Ode to a Prostitute: 10 Famed Tarts in Art

Prostitutes have occupied the role of muse for innumerable artists. Writers, painters, musicians, filmmakers, and poets have alternately identified with, idealized and demonized working girls in an obsessive fixation spanning generations. From Paris’ 19th Century avant-garde to the streets of New York City in the 1970s, the disgust and awe that surrounds the working girl (and boy) continues to consume the pages and palettes of creative minds.

The Internet, alongside changing sexual and social mores, may have begun to transform the way we perceive sex workers — making the world’s oldest profession less of a clandestine operation and more of a business transaction (see: Steven Soderbergh’s The Girlfriend Experience). However, there will always be an artistic refuge — and planet Hollywood, of course — for the romanticization of crooked pimps and saucy streetwalkers. For every sordid, seamy expose, there’s a Pretty Woman waiting in the wings to silver-line the mythos. After the jump, check out some of our favorite “love letters” — and less flattering missives — to the women and men of the night. Which ones have always fascinated you?

Charles Bukowski’s “To the Whore Who Took My Poems”

It’s no secret that Bukowski had a fondness for the darker side of life.
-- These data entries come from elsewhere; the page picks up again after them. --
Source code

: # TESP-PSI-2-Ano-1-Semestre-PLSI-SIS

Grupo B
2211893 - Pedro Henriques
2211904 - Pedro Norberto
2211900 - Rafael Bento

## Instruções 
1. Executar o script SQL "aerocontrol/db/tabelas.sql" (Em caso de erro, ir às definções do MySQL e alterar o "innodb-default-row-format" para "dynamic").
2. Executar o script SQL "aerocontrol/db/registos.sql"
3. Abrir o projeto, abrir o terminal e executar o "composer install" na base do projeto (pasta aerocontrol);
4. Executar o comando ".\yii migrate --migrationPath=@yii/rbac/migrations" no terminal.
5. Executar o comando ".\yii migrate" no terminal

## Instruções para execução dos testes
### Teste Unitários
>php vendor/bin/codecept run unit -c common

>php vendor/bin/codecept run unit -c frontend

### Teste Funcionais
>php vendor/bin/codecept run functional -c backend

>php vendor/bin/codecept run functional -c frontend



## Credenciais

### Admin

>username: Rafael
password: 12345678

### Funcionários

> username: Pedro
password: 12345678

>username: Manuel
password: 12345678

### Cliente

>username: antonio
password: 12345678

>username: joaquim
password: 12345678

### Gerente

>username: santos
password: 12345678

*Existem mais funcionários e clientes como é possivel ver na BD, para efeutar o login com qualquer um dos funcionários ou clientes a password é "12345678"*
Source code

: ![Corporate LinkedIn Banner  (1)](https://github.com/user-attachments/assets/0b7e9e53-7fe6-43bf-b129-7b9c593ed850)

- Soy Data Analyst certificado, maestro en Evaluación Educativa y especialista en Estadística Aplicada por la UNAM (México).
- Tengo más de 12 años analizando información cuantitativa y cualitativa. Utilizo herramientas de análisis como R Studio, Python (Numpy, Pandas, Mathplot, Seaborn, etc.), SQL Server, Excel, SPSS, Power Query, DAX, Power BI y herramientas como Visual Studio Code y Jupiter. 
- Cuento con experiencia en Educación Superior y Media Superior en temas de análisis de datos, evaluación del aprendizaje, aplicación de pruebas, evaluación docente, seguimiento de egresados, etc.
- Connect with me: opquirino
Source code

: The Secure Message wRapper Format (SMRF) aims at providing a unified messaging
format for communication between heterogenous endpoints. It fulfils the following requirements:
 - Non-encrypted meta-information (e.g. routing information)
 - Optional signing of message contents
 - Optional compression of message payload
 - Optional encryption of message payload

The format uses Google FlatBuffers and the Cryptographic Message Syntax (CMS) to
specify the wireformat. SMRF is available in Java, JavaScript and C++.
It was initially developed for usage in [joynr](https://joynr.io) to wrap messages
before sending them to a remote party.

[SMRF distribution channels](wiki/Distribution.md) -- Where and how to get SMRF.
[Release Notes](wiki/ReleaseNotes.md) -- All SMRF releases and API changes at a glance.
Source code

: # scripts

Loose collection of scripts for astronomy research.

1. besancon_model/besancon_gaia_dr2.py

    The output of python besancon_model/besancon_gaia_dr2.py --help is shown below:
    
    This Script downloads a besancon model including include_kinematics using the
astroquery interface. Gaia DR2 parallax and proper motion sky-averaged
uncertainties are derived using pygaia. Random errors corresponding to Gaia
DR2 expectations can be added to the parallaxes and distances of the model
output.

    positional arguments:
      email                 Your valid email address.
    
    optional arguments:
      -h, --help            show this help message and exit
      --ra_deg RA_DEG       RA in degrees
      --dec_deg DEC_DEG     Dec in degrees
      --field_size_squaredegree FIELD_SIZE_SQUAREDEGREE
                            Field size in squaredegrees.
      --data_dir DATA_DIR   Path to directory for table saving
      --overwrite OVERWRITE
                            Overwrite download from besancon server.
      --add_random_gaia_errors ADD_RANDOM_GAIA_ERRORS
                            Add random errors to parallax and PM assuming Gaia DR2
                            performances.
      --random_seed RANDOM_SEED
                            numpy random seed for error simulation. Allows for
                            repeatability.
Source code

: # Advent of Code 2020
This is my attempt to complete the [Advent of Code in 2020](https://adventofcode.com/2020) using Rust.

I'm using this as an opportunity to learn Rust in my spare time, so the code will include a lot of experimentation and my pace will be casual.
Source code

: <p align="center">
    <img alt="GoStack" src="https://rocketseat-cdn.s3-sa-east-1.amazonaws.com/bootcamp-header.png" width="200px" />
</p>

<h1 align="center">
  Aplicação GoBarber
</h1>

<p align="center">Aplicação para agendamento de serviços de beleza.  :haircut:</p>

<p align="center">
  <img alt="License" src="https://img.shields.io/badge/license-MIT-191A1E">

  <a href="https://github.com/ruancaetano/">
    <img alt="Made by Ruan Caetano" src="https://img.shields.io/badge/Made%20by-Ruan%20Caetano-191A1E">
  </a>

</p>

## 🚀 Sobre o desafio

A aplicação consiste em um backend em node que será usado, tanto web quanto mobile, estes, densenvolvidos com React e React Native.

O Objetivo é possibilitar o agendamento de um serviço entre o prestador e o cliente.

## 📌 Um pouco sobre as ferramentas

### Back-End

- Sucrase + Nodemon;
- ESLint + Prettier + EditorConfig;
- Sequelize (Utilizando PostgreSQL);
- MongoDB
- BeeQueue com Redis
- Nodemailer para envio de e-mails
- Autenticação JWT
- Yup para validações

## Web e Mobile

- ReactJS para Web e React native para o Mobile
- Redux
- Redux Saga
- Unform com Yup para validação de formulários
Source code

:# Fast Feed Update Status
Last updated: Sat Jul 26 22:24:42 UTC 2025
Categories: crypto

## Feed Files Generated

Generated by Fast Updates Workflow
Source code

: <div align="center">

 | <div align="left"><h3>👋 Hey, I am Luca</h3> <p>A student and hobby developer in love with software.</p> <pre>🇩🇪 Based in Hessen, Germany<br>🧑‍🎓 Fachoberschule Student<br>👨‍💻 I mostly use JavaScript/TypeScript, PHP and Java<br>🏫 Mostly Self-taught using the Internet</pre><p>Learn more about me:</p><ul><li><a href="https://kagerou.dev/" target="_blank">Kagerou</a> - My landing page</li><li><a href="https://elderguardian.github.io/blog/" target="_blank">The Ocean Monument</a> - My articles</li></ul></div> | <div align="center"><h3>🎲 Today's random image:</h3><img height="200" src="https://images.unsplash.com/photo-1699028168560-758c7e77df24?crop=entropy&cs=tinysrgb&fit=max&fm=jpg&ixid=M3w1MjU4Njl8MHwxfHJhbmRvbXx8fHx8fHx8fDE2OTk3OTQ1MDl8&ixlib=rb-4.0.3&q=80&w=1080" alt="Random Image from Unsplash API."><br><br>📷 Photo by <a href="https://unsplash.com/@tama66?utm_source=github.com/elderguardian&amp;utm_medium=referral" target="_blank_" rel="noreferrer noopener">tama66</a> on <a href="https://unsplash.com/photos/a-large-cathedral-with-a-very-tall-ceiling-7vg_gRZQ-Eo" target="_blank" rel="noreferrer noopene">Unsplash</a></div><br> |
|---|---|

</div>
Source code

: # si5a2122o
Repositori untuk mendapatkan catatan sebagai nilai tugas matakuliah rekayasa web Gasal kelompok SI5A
His highly autobiographical Women confesses, “Basically I craved prostitutes, base women, because they were deadly and hard and made no personal demands. Nothing was lost when they left.” The boozy poet laureate did lose something, however, prompting him to write To the Whore Who Took My Poems. The work seems to be a tribute to Catullus, a 1st Century BC Latin poet who wrote a similar verse, Adeste, hendecasyllabi, quot estis, demanding similar from a Republican period floozy.